Ciro Ferrigno ne ‘il racconto del lunedì’ parla sia di esso, di un giro di tombola dove stava per accadere il putiferio e gli anni Sessanta che erano semplici nel festeggiare la festa che commemora la nascita di Gesù
In anni recenti i ladri hanno portato via dall’Oratorio di San Nicola un bel presepe contenuto in uno scarabattolo di legno e vetro. Conteneva la Sacra Famiglia, col bue e l’asinello, degli angeli in volo e delle pecorelle. Sicuramente non era del Settecento napoletano, ma certo di buona fattura e depositario di ricordi per generazioni di alunni dell’Oratorio.
Tutto l’anno era conservato sopra un mezzanino posizionato in alto, tra la cappella e le salette interne e la presa di quello scarabattolo costituiva un passo decisivo in avanti, nell’arrivo del Natale. Non pesava tanto, ma c’era bisogno di giovani robusti e forti che sapessero maneggiare con cura e delicatezza l’ingombrante manufatto; bilanciarlo con attenzione, portarlo giù con cautela per poi poggiarlo accanto all’altare, su un tavolino posto sul lato sinistro. Don Antonino dava il via all’operazione intorno alla metà di dicembre, dopo la festa dell’Immacolata, in tempo per dare inizio alla Novena di Natale che inizia il 16 dicembre.
Lasciati alle spalle la festa di Santa Cecilia, San Nicola e l’Immacolata, si entrava di fatto nel periodo natalizio e noi del coro dei Pueri Cantores iniziavamo le prove dei canti. Bisognava ripetere Astro del Ciel, In notte placida, Resonet in laudibus ed altre melodie, in genere ninnananne a tempo di barcarola, alcune bellissime. La presenza dei ragazzi era concentrata nelle salette interne, raramente si usciva fuori nel campetto perché faceva freddo, spesso pioveva e si passava il tempo al pingpong, al calciobalilla e solo raramente qualcuno, tra i più grandi, chiedeva di utilizzare il biliardo. Molto spesso quella grande tavola con il tappeto verde serviva per poggiarvi sopra le cartelle, quando decidevamo di giocare a tombola.
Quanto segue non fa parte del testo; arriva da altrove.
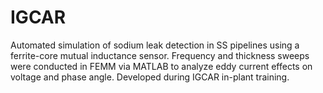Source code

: # IGCAR
Automated simulation of sodium leak detection in SS pipelines using a ferrite-core mutual inductance sensor. Frequency and thickness sweeps were conducted in FEMM via MATLAB to analyze eddy current effects on voltage and phase angle. Developed during IGCAR in-plant training.
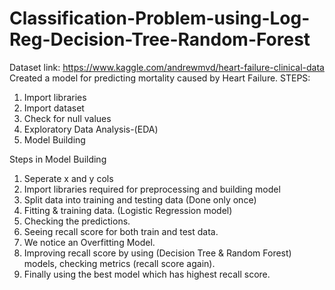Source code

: # Classification-Problem-using-Log-Reg-Decision-Tree-Random-Forest
Dataset link: https://www.kaggle.com/andrewmvd/heart-failure-clinical-data
Created a model for predicting mortality caused by Heart Failure.
STEPS:
1. Import libraries
2. Import dataset
3. Check for null values
4. Exploratory Data Analysis-(EDA)
5. Model Building

Steps in Model Building
1. Seperate x and y cols
2. Import libraries required for preprocessing and building model
3. Split data into training and testing data (Done only once)
4. Fitting & training data.  (Logistic Regression model)
5. Checking the predictions.
6. Seeing recall score for both train and test data.
7. We notice an Overfitting Model.
8. Improving recall score by using (Decision Tree & Random Forest) models, checking metrics (recall score again).
8. Finally using the best model which has highest recall score.
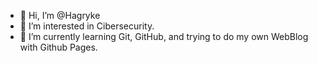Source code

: - 👋 Hi, I’m @Hagryke
- 👀 I’m interested in Cibersecurity.
- 🌱 I’m currently learning Git, GitHub, and trying to do my own WebBlog with Github Pages.


<!---
Hagryke/Hagryke is a ✨ special ✨ repository because its `README.md` (this file) appears on your GitHub profile.
You can click the Preview link to take a look at your changes.
--->
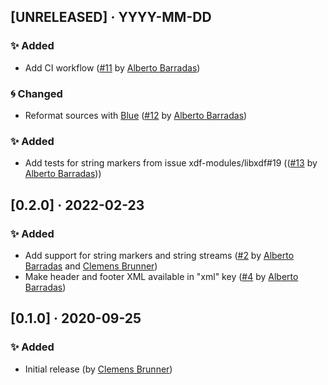 ## [UNRELEASED] · YYYY-MM-DD
### ✨ Added
- Add CI workflow ([#11](https://github.com/cbrnr/XDF.jl/pull/11) by [Alberto Barradas](https://github.com/abcsds))
### 🌀 Changed
- Reformat sources with [Blue](https://github.com/JuliaDiff/BlueStyle) ([#12](https://github.com/cbrnr/XDF.jl/pull/12) by [Alberto Barradas](https://github.com/abcsds))
### ✨ Added
- Add tests for string markers from issue xdf-modules/libxdf#19 (([#13](https://github.com/cbrnr/XDF.jl/pull/13) by [Alberto Barradas](https://github.com/abcsds)))

## [0.2.0] · 2022-02-23
### ✨ Added
- Add support for string markers and string streams ([#2](https://github.com/cbrnr/XDF.jl/pull/2) by [Alberto Barradas](https://github.com/abcsds) and [Clemens Brunner](https://github.com/cbrnr))
- Make header and footer XML available in "xml" key ([#4](https://github.com/cbrnr/XDF.jl/pull/4) by [Alberto Barradas](https://github.com/abcsds))

## [0.1.0] · 2020-09-25
### ✨ Added
- Initial release (by [Clemens Brunner](https://github.com/cbrnr))
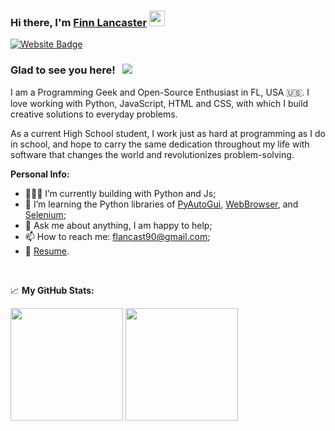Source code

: ### Hi there, I'm <a href="https://gkassym.netlify.app" target="_blank">Finn Lancaster</a> <img src="https://media.giphy.com/media/hvRJCLFzcasrR4ia7z/giphy.gif" width="25px">

[![Website Badge](https://img.shields.io/badge/Website-3b5998?style=flat-square&logo=google-chrome&logoColor=white)](https://www.finnsoftware.net)

### Glad to see you here! &nbsp; ![](https://visitor-badge.glitch.me/badge?page_id=flancast90.flancast90)

I am a Programming Geek and Open-Source Enthusiast in FL󠁵󠁳󠁦󠁬󠁿, USA 🇺🇸. I love working with Python, JavaScript, HTML and CSS, with which I build creative solutions to everyday problems.

As a current High School student, I work just as hard at programming as I do in school, and hope to carry the same dedication throughout my life with software that changes the world and revolutionizes problem-solving. 


**Personal Info:**

- 👨🏻‍💻 I’m currently building with Python and Js;
- 🚀 I’m learning the Python libraries of [PyAutoGui](https://pyautogui.readthedocs.io/en/latest/), [WebBrowser](https://docs.python.org/3/library/webbrowser.html), and [Selenium](https://selenium-python.readthedocs.io/);
- 💬 Ask me about anything, I am happy to help;
- 📫 How to reach me: flancast90@gmail.com;
- 📝 [Resume](https://www.finnsoftware.net).

</br>


📈 **My GitHub Stats:**

<p>
  <img height="180em" src="https://github-readme-stats.vercel.app/api?username=flancast90&show_icons=true&hide_border=true&&count_private=true&include_all_commits=true&theme=gotham" />
  <img height="180em" src="https://github-readme-stats.vercel.app/api/top-langs/?username=flancast90&exclude_repo=KNN-Image-Classification&show_icons=true&hide_border=true&layout=compact&langs_count=8&theme=gotham"/>
</p>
Ricordo una volta che, proprio durante una tombolata, per poco non sfiorammo la tragedia. Eravamo in tanti, la saletta era strapiena e sedevano con noi anche don Antonino ed il severo don Alfredo; io chiamavo i numeri ad alta voce e, quando ad un certo punto uscì il ventuno, un ragazzino incosciente gridò: ‘a femmena annura! Apriti cielo! Don Alfredo si alzò di scatto, come punto da una tarantola o colpito da una scarica elettrica, rosso in viso, le labbra livide, pronto ad esplodere. Intorno un silenzio glaciale. Prevenni con prontezza di riflessi la tragedia che stava per scatenarsi su tutti noi, chiamai subito un altro numero e gridai: i panni per vestirla! Fu una risata generale che disinnescò prontamente e definitivamente lo scoppio di una bomba.
A San Nicola, in quegli anni Sessanta il Natale era semplice, genuino e ogni cosa ruotava intorno al grande evento della nascita di Gesù Bambino. In realtà tutto il paese accoglieva la festa senza troppi fronzoli e ghirigori: poche luminarie e già era tanto trovare in piazza le lampadine d’un colore caldo, di due stelle comete. Erano di rito cenoni e tombolate, la visita ai presepi e le funzioni in chiesa; per televisione poca pubblicità e programmi decorosi come Canzonissima, in un Paese che viveva il miracolo economico senza stravolgere il suo stile di vita, allegro ma morigerato.
Spero solo che chi ha rubato quel presepe prima o poi capisca che ha commesso un grave sacrilegio, sottraendo ad una chiesa un oggetto di culto, depositario di tanti ricordi di generazioni di ragazzi e giovani. E che capisca pure che i pochi soldi guadagnati vendendolo, non serviranno a far sparire l’anatema che si porta dentro. Da noi si dice: ‘A robba arrubbata nun fa maje bene!